What the task requires: The answer must be an exact reproduction of the lines from the start of the records below through the line containing "### Activated LoRA: Fine-tuned", and nothing more.
::::::::
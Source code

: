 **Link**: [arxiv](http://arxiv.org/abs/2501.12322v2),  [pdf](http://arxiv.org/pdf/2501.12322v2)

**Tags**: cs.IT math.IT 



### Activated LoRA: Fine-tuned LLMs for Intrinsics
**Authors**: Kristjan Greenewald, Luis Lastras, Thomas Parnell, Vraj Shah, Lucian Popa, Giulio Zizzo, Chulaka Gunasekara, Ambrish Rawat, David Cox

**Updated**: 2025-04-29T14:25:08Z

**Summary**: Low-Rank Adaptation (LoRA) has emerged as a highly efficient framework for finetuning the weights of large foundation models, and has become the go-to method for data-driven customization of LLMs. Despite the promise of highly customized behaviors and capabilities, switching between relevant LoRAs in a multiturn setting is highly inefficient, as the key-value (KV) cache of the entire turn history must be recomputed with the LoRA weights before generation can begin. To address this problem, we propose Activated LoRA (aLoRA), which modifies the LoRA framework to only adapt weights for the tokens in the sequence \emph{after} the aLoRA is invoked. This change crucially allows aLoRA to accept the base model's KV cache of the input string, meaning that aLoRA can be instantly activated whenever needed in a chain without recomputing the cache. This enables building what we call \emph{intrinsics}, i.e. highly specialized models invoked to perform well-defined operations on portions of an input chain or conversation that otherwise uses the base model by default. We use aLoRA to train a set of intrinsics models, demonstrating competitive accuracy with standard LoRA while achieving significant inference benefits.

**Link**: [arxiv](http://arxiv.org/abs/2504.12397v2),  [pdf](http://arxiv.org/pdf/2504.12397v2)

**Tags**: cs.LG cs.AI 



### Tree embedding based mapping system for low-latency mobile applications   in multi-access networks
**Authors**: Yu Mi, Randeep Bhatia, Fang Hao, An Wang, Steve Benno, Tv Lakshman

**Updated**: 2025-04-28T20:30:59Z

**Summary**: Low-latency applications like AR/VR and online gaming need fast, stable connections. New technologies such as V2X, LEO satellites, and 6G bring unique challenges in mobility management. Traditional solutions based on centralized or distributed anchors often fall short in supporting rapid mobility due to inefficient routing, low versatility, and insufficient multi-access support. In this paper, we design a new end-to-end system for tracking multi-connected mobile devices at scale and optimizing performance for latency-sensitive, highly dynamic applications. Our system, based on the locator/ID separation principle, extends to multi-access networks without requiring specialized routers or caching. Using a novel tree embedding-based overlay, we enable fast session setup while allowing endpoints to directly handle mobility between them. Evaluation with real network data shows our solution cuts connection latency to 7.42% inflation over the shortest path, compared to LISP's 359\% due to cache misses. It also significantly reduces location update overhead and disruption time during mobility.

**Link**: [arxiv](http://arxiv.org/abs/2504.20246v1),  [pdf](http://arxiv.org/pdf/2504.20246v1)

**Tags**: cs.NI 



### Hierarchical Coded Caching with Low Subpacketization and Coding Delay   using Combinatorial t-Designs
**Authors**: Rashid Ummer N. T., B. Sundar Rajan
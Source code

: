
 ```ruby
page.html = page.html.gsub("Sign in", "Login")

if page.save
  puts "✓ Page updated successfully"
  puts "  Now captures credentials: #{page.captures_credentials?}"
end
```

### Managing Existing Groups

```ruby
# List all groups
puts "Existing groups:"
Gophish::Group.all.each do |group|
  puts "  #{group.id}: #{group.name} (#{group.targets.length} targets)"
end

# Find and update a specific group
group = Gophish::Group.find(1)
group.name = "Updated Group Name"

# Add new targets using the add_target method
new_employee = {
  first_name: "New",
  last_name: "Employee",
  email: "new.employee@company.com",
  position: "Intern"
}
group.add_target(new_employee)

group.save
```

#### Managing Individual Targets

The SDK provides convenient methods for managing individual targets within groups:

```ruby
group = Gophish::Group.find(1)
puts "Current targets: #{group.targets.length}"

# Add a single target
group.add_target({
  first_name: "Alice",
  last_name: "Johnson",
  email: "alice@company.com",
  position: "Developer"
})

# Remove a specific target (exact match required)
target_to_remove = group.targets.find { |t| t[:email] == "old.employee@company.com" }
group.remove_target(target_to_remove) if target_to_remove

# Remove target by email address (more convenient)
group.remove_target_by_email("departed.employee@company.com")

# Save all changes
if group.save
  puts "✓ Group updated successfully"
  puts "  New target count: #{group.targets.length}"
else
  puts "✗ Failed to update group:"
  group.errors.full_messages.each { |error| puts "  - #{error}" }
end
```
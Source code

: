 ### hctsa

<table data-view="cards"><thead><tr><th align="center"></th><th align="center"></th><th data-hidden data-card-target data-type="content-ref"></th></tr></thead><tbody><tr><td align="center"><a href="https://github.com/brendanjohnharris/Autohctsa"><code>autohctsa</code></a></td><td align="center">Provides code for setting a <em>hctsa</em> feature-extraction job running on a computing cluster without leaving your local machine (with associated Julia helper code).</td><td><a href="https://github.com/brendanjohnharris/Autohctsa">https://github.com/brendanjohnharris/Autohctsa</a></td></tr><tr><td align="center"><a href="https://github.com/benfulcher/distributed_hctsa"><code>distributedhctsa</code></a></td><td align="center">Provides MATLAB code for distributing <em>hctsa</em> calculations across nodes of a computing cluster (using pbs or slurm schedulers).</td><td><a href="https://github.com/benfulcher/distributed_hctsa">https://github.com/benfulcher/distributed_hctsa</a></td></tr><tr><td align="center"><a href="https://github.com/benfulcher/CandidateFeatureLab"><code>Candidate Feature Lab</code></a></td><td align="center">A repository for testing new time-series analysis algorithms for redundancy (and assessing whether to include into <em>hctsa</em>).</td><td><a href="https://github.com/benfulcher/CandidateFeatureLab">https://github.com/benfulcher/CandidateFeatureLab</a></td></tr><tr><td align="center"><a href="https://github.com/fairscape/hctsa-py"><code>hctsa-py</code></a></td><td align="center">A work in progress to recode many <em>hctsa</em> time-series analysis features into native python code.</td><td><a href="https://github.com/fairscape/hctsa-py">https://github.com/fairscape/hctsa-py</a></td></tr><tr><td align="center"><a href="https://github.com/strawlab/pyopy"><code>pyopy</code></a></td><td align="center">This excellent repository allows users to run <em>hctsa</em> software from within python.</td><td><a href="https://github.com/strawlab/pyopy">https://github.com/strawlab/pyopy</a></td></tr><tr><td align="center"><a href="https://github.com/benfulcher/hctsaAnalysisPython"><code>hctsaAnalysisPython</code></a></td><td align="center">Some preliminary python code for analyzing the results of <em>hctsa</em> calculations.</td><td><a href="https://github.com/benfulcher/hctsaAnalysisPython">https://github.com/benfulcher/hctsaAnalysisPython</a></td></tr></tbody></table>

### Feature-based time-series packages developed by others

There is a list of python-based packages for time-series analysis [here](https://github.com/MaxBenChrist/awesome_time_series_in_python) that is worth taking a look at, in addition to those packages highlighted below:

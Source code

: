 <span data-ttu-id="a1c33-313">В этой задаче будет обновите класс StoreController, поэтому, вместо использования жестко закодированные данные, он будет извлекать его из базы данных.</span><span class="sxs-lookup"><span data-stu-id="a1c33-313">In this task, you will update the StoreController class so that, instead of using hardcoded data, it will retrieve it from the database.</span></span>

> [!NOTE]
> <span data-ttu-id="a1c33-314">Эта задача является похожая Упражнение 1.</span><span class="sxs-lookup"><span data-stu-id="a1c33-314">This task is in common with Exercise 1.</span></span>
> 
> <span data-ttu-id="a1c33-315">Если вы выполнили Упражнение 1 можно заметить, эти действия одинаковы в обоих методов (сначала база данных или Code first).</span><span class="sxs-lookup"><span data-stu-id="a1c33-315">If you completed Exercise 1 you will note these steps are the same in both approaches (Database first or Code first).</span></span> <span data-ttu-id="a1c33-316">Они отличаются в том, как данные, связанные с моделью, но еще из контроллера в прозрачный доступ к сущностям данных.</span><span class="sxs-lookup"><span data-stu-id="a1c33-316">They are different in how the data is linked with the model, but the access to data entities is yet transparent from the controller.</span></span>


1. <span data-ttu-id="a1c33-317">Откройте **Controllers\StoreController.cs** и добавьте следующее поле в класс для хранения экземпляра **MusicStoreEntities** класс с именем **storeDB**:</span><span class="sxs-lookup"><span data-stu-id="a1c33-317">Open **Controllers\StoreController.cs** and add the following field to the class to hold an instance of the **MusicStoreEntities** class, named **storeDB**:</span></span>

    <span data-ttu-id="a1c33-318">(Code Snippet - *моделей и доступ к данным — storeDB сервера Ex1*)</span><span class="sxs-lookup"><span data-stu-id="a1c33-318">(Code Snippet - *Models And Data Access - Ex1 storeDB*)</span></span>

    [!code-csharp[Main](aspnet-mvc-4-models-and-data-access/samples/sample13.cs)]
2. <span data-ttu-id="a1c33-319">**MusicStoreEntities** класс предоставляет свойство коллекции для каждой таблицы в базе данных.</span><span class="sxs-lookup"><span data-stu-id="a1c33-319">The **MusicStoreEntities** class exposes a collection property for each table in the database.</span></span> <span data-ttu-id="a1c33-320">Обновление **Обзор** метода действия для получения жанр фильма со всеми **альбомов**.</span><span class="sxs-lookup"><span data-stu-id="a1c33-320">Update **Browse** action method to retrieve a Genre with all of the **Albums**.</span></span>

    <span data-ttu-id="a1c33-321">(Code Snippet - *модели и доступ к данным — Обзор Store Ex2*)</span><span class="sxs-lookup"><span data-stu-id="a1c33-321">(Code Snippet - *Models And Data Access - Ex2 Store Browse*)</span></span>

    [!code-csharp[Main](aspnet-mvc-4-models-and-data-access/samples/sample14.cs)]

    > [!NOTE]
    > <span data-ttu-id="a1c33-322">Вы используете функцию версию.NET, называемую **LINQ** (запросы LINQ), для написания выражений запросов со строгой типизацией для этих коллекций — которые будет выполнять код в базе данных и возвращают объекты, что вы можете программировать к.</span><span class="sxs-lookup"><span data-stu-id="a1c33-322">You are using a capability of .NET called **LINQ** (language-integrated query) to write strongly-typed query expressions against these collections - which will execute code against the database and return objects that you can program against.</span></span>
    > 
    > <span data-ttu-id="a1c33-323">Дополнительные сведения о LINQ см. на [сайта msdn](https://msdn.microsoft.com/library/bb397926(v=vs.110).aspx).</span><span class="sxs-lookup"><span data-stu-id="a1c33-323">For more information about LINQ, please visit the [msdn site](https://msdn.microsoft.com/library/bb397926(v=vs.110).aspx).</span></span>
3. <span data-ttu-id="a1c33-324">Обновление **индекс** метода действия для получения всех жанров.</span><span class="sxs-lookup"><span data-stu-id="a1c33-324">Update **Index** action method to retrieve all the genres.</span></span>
::::::::
Answer area:
Source code

: **Link**: [arxiv](http://arxiv.org/abs/2501.12322v2),  [pdf](http://arxiv.org/pdf/2501.12322v2)

**Tags**: cs.IT math.IT 



### Activated LoRA: Fine-tuned LLMs for Intrinsics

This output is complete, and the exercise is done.